After Flamingo Lake, we went over to the trailhead for a small hike to another lake, and ate lunch. After lunch, we hiked up to the second lake, called Crocodile Lake, because it holds one of the world’s largest breeding grounds for Nile Crocodiles. We looked from a safe distance to see if we could spot some crocodiles, but there were none in sight that day. It was still an interesting view, the lush flora being different from most of the things we had seen in Turkana so far. After this, we hiked back to the boats and had a smooth ride back to Kalokol, and came back to TBI for dinner.
Most of the rest of the week was spent in the classroom with Dr. Lewis finishing up lectures for the Human Evolution module. We had a final exam Thursday afternoon, and had free time afterward, with some students deciding to go down to the river and swim. Friday morning, we were guests on an excursion to the Napudet hills with Dr. Isaiah Nengo, a paleontologist at TBI. We hiked to a very important paleontological site, where Dr. Nengo and his team discovered a juvenile ape cranium from 13 million years ago, called Alesi. Close to where the fossil was found, there is also a remnant of a forest from the same time period. A number of fossilized tree trunks, still in the same position they stood in millions of years before, are exposed in the side of a hill, with many small fragments of fossilized wood also being apparent around the landscape. After seeing the site, we hiked back to the lorry and went back to TBI for lunch.

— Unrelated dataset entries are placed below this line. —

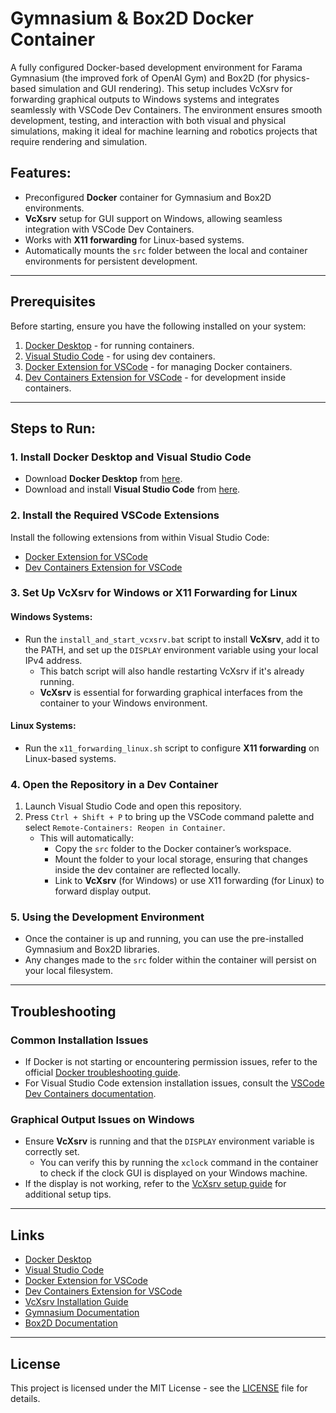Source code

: # Gymnasium & Box2D Docker Container
A fully configured Docker-based development environment for Farama Gymnasium (the improved fork of OpenAI Gym) and Box2D (for physics-based simulation and GUI rendering). This setup includes VcXsrv for forwarding graphical outputs to Windows systems and integrates seamlessly with VSCode Dev Containers. The environment ensures smooth development, testing, and interaction with both visual and physical simulations, making it ideal for machine learning and robotics projects that require rendering and simulation.
## Features:
- Preconfigured **Docker** container for Gymnasium and Box2D environments.
- **VcXsrv** setup for GUI support on Windows, allowing seamless integration with VSCode Dev Containers.
- Works with **X11 forwarding** for Linux-based systems.
- Automatically mounts the `src` folder between the local and container environments for persistent development.

---

## Prerequisites

Before starting, ensure you have the following installed on your system:

1. [Docker Desktop](https://www.docker.com/products/docker-desktop) - for running containers.
2. [Visual Studio Code](https://code.visualstudio.com/) - for using dev containers.
3. [Docker Extension for VSCode](https://marketplace.visualstudio.com/items?itemName=ms-azuretools.vscode-docker) - for managing Docker containers.
4. [Dev Containers Extension for VSCode](https://marketplace.visualstudio.com/items?itemName=ms-vscode-remote.remote-containers) - for development inside containers.

---

## Steps to Run:

### 1. Install Docker Desktop and Visual Studio Code

- Download **Docker Desktop** from [here](https://www.docker.com/products/docker-desktop).
- Download and install **Visual Studio Code** from [here](https://code.visualstudio.com/Download).

### 2. Install the Required VSCode Extensions

Install the following extensions from within Visual Studio Code:
- [Docker Extension for VSCode](https://marketplace.visualstudio.com/items?itemName=ms-azuretools.vscode-docker)
- [Dev Containers Extension for VSCode](https://marketplace.visualstudio.com/items?itemName=ms-vscode-remote.remote-containers)

### 3. Set Up VcXsrv for Windows or X11 Forwarding for Linux

#### Windows Systems:
- Run the `install_and_start_vcxsrv.bat` script to install **VcXsrv**, add it to the PATH, and set up the `DISPLAY` environment variable using your local IPv4 address.
    - This batch script will also handle restarting VcXsrv if it's already running.
    - **VcXsrv** is essential for forwarding graphical interfaces from the container to your Windows environment.
  
#### Linux Systems:
- Run the `x11_forwarding_linux.sh` script to configure **X11 forwarding** on Linux-based systems.

### 4. Open the Repository in a Dev Container

1. Launch Visual Studio Code and open this repository.
2. Press `Ctrl + Shift + P` to bring up the VSCode command palette and select `Remote-Containers: Reopen in Container`.
    - This will automatically:
      - Copy the `src` folder to the Docker container’s workspace.
      - Mount the folder to your local storage, ensuring that changes inside the dev container are reflected locally.
      - Link to **VcXsrv** (for Windows) or use X11 forwarding (for Linux) to forward display output.

### 5. Using the Development Environment

- Once the container is up and running, you can use the pre-installed Gymnasium and Box2D libraries.
- Any changes made to the `src` folder within the container will persist on your local filesystem.

---

## Troubleshooting

### Common Installation Issues
- If Docker is not starting or encountering permission issues, refer to the official [Docker troubleshooting guide](https://docs.docker.com/docker-for-windows/troubleshoot/).
- For Visual Studio Code extension installation issues, consult the [VSCode Dev Containers documentation](https://code.visualstudio.com/docs/remote/containers).

### Graphical Output Issues on Windows
- Ensure **VcXsrv** is running and that the `DISPLAY` environment variable is correctly set.
  - You can verify this by running the `xclock` command in the container to check if the clock GUI is displayed on your Windows machine.
- If the display is not working, refer to the [VcXsrv setup guide](https://sourceforge.net/projects/vcxsrv/) for additional setup tips.

---

## Links

- [Docker Desktop](https://www.docker.com/products/docker-desktop)
- [Visual Studio Code](https://code.visualstudio.com/)
- [Docker Extension for VSCode](https://marketplace.visualstudio.com/items?itemName=ms-azuretools.vscode-docker)
- [Dev Containers Extension for VSCode](https://marketplace.visualstudio.com/items?itemName=ms-vscode-remote.remote-containers)
- [VcXsrv Installation Guide](https://sourceforge.net/projects/vcxsrv/)
- [Gymnasium Documentation](https://gymnasium.farama.org/)
- [Box2D Documentation](https://box2d.org/documentation/)

---

## License

This project is licensed under the MIT License - see the [LICENSE](LICENSE) file for details.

After lunch, the students had an opportunity to participate in an annual tradition at TBI, the goat roast. They were taught how to butcher a goat using the stone tools they made at Lomekwi, employing similar techniques their ancestors would have used hundreds of thousands of years ago. After the butchery, the goat was set aside to be roasted for our meal later that evening. In the meantime, we had a graduation ceremony to honor the end of our field school. Dr. Lewis shared some remarks with us, and then all of the students received diplomas from TBI. Dr. Nengo also gave us a speech later than night, just before we ate our delicious roasted goat and went back to our rooms to pack up all of our things.
We left TBI early on Saturday morning for Nairobi, had lunch in the city and then went to the Jomo Kenyatta airport to get on our flight back to New York. It was an amazing and life-changing six weeks, and I know I’m not just speaking for myself when I say that the experiences gained and the friendships made since July will stick with me for the rest of my life. We hope each of the students has a chance to come back to TBI in the future, but until then, asanteni sana and kwaherini!